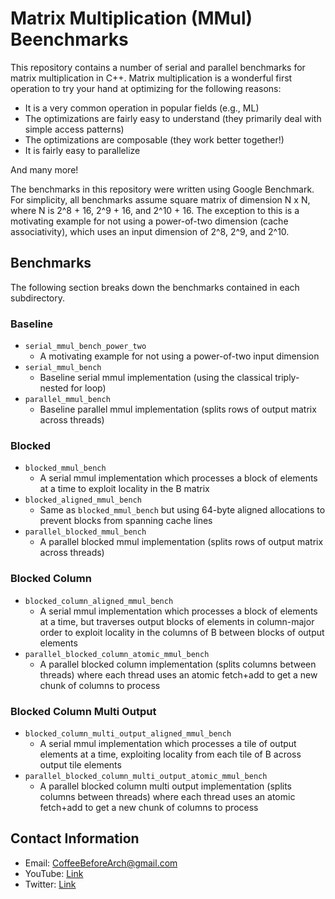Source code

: # Matrix Multiplication (MMul) Beenchmarks

This repository contains a number of serial and parallel benchmarks for matrix multiplication in C++. Matrix multiplication is a wonderful first operation to try your hand at optimizing for the following reasons:

- It is a very common operation in popular fields (e.g., ML)
- The optimizations are fairly easy to understand (they primarily deal with simple access patterns)
- The optimizations are composable (they work better together!)
- It is fairly easy to parallelize

And many more!

The benchmarks in this repository were written using Google Benchmark. For simplicity, all benchmarks assume square matrix of dimension N x N, where N is 2^8 + 16, 2^9 + 16, and 2^10 + 16. The exception to this is a motivating example for not using a power-of-two dimension (cache associativity), which uses an input dimension of 2^8, 2^9, and 2^10.

## Benchmarks

The following section breaks down the benchmarks contained in each subdirectory.

### Baseline

- `serial_mmul_bench_power_two`
  - A motivating example for not using a power-of-two input dimension
- `serial_mmul_bench`
  - Baseline serial mmul implementation (using the classical triply-nested for loop)
- `parallel_mmul_bench`
  - Baseline parallel mmul implementation (splits rows of output matrix across threads)

### Blocked
- `blocked_mmul_bench`
  - A serial mmul implementation which processes a block of elements at a time to exploit locality in the B matrix
- `blocked_aligned_mmul_bench`
  - Same as `blocked_mmul_bench` but using 64-byte aligned allocations to prevent blocks from spanning cache lines
- `parallel_blocked_mmul_bench`
  - A parallel blocked mmul implementation (splits rows of output matrix across threads)

### Blocked Column
- `blocked_column_aligned_mmul_bench`
  - A serial mmul implementation which processes a block of elements at a time, but traverses output blocks of elements in column-major order to exploit locality in the columns of B between blocks of output elements
- `parallel_blocked_column_atomic_mmul_bench`
  - A parallel blocked column implementation (splits columns between threads) where each thread uses an atomic fetch+add to get a new chunk of columns to process

### Blocked Column Multi Output
- `blocked_column_multi_output_aligned_mmul_bench`
  - A serial mmul implementation which processes a tile of output elements at a time, exploiting locality from each tile of B across output tile elements
- `parallel_blocked_column_multi_output_atomic_mmul_bench`
  - A parallel blocked column multi output implementation (splits columns between threads) where each thread uses an atomic fetch+add to get a new chunk of columns to process

## Contact Information

- Email: CoffeeBeforeArch@gmail.com
- YouTube: [Link](https://www.youtube.com/channel/UCsi5-meDM5Q5NE93n_Ya7GA)
- Twitter: [Link](https://twitter.com/AcceleratorNick)

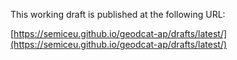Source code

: This working draft is published at the following URL:

[https://semiceu.github.io/geodcat-ap/drafts/latest/](https://semiceu.github.io/geodcat-ap/drafts/latest/)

TASK STATEMENT:
If a line of the data above contains "Link", copy it out.

FINISHED TASK:
- YouTube: [Link](https://www.youtube.com/channel/UCsi5-meDM5Q5NE93n_Ya7GA)
- Twitter: [Link](https://twitter.com/AcceleratorNick)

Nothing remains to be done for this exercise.